INSTRUCTIONS FOR THE TASK: The answer should hold exactly the lines of the entries below from the one containing "1. hard code" through the last line, both included.

DATA TO USE:
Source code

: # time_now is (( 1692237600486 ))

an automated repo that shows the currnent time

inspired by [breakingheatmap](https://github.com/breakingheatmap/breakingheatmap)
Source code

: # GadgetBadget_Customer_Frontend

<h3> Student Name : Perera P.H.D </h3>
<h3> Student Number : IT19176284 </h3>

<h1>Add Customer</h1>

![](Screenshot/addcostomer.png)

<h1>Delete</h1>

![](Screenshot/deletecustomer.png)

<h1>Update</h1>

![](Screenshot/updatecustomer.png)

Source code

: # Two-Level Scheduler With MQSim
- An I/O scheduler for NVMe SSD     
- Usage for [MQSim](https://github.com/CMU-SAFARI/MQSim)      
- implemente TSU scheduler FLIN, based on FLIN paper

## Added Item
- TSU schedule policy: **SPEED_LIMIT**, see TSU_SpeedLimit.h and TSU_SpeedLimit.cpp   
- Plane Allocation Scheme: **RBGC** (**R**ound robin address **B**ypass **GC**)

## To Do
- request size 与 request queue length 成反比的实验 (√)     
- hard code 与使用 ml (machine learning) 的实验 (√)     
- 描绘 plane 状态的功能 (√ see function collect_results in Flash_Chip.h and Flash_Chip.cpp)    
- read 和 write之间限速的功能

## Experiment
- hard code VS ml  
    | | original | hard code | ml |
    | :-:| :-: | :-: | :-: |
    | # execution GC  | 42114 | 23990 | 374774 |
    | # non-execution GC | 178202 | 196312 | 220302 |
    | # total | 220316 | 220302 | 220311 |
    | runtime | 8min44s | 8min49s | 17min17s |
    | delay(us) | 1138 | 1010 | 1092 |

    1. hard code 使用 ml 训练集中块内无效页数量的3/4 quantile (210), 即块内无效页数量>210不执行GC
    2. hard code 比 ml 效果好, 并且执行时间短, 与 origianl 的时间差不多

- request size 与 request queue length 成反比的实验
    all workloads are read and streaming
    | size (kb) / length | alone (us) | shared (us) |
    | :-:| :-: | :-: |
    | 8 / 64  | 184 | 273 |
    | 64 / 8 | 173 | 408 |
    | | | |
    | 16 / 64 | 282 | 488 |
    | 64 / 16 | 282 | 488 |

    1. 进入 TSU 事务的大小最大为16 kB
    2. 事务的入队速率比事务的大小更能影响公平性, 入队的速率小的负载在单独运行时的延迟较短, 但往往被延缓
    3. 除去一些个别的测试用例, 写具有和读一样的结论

YOUR RESPONSE:
    1. hard code 使用 ml 训练集中块内无效页数量的3/4 quantile (210), 即块内无效页数量>210不执行GC
    2. hard code 比 ml 效果好, 并且执行时间短, 与 origianl 的时间差不多

- request size 与 request queue length 成反比的实验
    all workloads are read and streaming
    | size (kb) / length | alone (us) | shared (us) |
    | :-:| :-: | :-: |
    | 8 / 64  | 184 | 273 |
    | 64 / 8 | 173 | 408 |
    | | | |
    | 16 / 64 | 282 | 488 |
    | 64 / 16 | 282 | 488 |

    1. 进入 TSU 事务的大小最大为16 kB
    2. 事务的入队速率比事务的大小更能影响公平性, 入队的速率小的负载在单独运行时的延迟较短, 但往往被延缓
    3. 除去一些个别的测试用例, 写具有和读一样的结论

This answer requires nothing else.